Bidets come as standard, as does a heated seat! This model pictured here has several buttons/modes/settings, yet is commonly found in cafés, gyms, shopping malls and hotels. The one in our apartment has an automatic flush. And the flush is so powerful… woe betide any superfluous artefacts getting caught in the cross fire – you ain’t getting that shit back. Literally.
Waste disposal is paramount. Burnable/non burnable, paper, plastic, glass, metal, batteries, PET bottles; each has their own sections in the recycle room within the apartment block. Paper and card MUST be flattened and wrapped neatly with all identification removed. Any oversized items must be booked and paid for a separate collection service. The organisation is eye-wateringly precise. I find it quite satisfying to be honest, yet it’s bewildering to the uninitiated.
Ah, there they are again! The pair of security guards that carry the money. Handcuffed to the trolley, they’re moving at pace today, reassuringly.
There is something serious I’ve been meaning to discuss. There was a stabbing here in Minatomirai last Thursday, at a music concert at the K-Arena. I didn’t say anything at the time as I didn’t want to alarm readers unnecessarily. Also , when the news broke, I couldn’t help but feel there was a little more to the story yet to unfold.
The first headline last week read: “Woman stabbed at Yokohama music arena. Suspect at large. (HERE)
This, understandably, lead to mild panic in the community. Police were enlisted to escort children to and from school, teachers also joined the patrolling efforts and the K-Arena (a relatively new building that I’ve mentioned in a previous post) came under fire for attracting large crowds of rogue strangers. The fear of the perceived threat hung like a low, dark cloud over the neighbourhood.
Taiga came home from school and declared “everyone” was talking about the “stabber”, the demon man now hiding in the bushes – armed and ready to pounce.
But something felt off to me; the victim said she hadn’t noticed being stabbed, hadn’t felt anything until she left the concert hall and noticed a knife protruding from her abdomen as she made her way down the steps of the hall back to the street.
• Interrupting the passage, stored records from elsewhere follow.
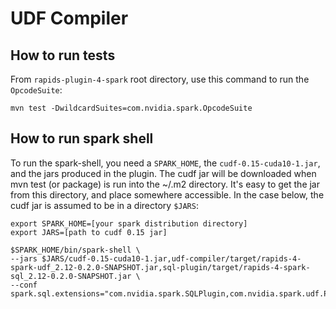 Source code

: UDF Compiler
============

How to run tests
----------------

From `rapids-plugin-4-spark` root directory, use this command to run the `OpcodeSuite`:

```
mvn test -DwildcardSuites=com.nvidia.spark.OpcodeSuite
```

How to run spark shell
----------------------

To run the spark-shell, you need a `SPARK_HOME`, the `cudf-0.15-cuda10-1.jar`, and the jars produced in the plugin. The cudf jar will be downloaded when mvn test (or package) is run into the ~/.m2 directory. It's easy to get the jar from this directory, and place somewhere accessible. In the case below, the cudf jar is assumed to be in a directory `$JARS`:

```
export SPARK_HOME=[your spark distribution directory]
export JARS=[path to cudf 0.15 jar]

$SPARK_HOME/bin/spark-shell \
--jars $JARS/cudf-0.15-cuda10-1.jar,udf-compiler/target/rapids-4-spark-udf_2.12-0.2.0-SNAPSHOT.jar,sql-plugin/target/rapids-4-spark-sql_2.12-0.2.0-SNAPSHOT.jar \
--conf spark.sql.extensions="com.nvidia.spark.SQLPlugin,com.nvidia.spark.udf.Plugin"
```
This morning the news broke that her wound was self inflicted. HERE
Imagine the maze of confusion within her mind. Imagine the depths of trauma this poor lady must have been experiencing in order to decide on this act. Picture the weight of self hatred, shame and negativity she has to carry, to live with. My heart goes out to this woman and her loved ones, I wish her a full recovery and hope this can signify a new beginning.
Fear is such a strong driver, such a powerful emotion. They say that attack is the first form of defence, and that we attack when we feel threatened. When Taiga first arrived here in Japan, I was so scared for his well being. Everything was new and unknown to me, and I felt unable to protect him in the way I was accustomed to. I look back now with the benefit of hindsight. At the time I was blinded by fear: I remember one morning walking him to school and our route took us past a construction site. I’d been introduced to this idea of him walking home from school alone and he was due to begin this practice soon. At 6 years old it felt way too soon for me, but everyone else was doing it. I reluctantly agreed to it but insisted I check out the route myself first. As we walked past the entry doors of the construction site I looked down and noticed a hole in the ground, under the gap between the doors and the pavement. It was right there, and so close to where the kids were walking, who knows how deep this abyss could be…
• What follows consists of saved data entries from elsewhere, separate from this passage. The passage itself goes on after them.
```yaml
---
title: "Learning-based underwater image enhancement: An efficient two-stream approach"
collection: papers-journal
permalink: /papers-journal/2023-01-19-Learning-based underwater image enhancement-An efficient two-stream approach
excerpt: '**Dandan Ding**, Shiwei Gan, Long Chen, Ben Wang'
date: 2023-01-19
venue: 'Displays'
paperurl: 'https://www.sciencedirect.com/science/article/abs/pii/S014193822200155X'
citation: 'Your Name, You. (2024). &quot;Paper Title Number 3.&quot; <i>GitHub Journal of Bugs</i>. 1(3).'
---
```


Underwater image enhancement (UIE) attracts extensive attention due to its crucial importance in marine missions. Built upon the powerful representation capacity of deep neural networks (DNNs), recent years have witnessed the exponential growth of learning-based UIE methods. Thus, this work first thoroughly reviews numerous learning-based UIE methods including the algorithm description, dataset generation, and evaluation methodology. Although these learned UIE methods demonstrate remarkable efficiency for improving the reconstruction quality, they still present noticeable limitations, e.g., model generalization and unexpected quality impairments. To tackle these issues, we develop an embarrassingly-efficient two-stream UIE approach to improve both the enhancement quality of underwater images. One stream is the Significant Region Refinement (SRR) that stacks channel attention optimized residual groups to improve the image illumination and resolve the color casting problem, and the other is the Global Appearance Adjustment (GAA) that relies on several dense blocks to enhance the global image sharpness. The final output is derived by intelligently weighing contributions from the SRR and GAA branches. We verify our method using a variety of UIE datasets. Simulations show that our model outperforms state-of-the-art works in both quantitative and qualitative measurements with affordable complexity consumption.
I spent the whole day worrying about the treacherous journey he’d be taking back from school on his own. By the early afternoon it was driving me crazy, to the point where I felt compelled to walk back to the spot of the abyss and take a closer look. I knelt down and peered into the darkness of this black hole, prodding the water that collected at the top with my umbrella, the chrome spike immediately meeting resistance and water lightly splashing onto the toes of my trainers. The ‘abyss’ I’d discovered was actually a harmless puddle, slowly evaporating now in the afternoon sun.
I gave the security personnel guarding the entrance to the site a gentle bow and continued walking.